### What is being asked
Find every line of the listing below where "Security" appears, and copy it.

Start of The data

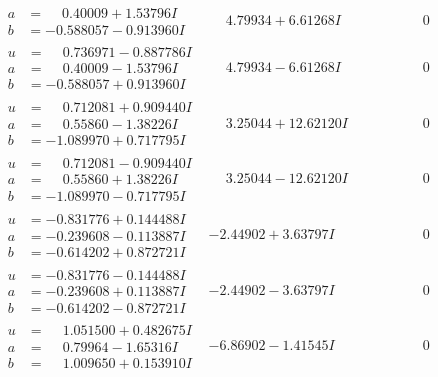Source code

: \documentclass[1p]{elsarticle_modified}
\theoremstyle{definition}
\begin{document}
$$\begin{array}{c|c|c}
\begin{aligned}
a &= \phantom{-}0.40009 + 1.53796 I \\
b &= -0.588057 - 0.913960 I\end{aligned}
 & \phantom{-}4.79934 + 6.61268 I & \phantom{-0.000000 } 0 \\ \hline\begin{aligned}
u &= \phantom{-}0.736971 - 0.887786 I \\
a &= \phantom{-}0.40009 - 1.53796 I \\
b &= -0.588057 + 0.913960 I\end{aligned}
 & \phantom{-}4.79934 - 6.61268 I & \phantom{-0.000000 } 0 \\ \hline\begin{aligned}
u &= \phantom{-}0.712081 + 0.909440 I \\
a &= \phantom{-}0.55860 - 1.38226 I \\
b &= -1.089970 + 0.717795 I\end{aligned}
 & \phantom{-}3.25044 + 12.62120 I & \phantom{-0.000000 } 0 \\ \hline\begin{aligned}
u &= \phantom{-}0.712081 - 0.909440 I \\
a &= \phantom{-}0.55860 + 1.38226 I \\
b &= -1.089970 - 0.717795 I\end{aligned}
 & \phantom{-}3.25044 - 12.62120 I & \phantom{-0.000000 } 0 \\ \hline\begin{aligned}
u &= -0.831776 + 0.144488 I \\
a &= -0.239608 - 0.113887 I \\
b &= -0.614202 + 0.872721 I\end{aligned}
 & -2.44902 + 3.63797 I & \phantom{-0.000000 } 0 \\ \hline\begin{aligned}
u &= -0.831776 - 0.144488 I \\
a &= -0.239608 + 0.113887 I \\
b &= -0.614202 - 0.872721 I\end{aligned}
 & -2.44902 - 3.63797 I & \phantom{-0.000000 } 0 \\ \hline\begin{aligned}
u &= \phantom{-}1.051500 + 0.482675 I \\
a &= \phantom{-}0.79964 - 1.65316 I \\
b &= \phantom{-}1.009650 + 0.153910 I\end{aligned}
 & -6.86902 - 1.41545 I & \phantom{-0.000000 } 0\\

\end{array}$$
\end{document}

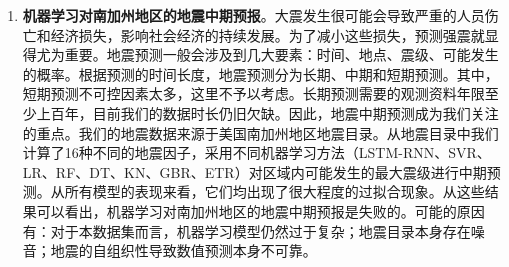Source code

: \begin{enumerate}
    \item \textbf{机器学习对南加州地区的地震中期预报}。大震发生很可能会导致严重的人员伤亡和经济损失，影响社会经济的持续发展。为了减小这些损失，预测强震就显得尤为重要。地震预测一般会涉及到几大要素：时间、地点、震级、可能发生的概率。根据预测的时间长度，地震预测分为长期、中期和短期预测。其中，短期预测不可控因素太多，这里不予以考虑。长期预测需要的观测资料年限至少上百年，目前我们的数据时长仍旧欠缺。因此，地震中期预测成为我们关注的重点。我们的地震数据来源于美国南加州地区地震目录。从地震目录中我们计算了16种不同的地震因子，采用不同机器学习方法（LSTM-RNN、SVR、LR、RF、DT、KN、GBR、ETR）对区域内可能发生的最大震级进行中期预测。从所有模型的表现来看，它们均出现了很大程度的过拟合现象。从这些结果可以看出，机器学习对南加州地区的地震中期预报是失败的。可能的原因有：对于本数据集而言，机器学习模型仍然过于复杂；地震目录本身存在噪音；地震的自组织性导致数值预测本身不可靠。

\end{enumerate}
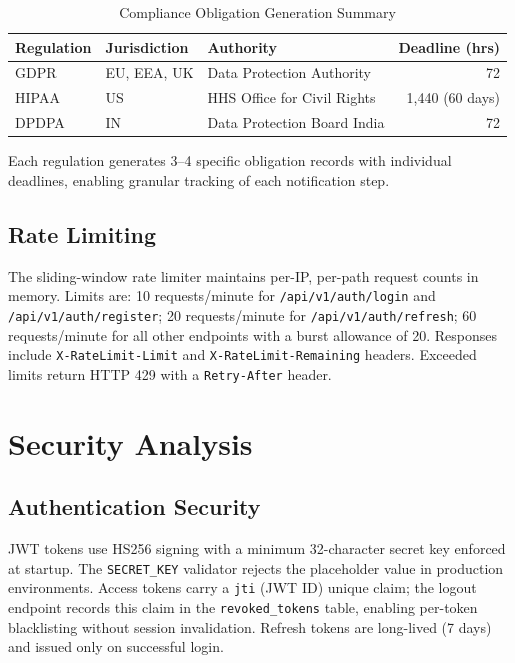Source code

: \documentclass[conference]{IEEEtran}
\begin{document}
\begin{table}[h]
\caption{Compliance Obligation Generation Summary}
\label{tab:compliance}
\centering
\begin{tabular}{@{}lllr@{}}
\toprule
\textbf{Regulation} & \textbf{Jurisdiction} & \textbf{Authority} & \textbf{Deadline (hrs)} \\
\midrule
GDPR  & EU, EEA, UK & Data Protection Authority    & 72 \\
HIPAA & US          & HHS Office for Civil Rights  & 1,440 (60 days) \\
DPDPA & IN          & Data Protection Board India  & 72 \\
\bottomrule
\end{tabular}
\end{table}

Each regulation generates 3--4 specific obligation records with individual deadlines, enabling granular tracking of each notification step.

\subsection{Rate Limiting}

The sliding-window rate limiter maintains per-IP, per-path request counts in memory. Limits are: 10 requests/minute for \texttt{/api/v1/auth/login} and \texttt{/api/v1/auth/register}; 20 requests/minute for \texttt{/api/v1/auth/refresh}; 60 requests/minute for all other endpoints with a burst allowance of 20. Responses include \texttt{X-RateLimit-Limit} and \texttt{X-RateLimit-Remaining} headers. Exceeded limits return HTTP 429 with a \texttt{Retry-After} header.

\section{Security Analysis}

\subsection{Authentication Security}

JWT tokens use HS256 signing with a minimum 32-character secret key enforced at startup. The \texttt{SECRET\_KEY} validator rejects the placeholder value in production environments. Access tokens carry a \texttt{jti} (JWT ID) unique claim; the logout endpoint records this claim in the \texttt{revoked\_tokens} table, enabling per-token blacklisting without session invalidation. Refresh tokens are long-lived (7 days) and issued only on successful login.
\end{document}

End of The data

### Task response
\section{Security Analysis}
\subsection{Authentication Security}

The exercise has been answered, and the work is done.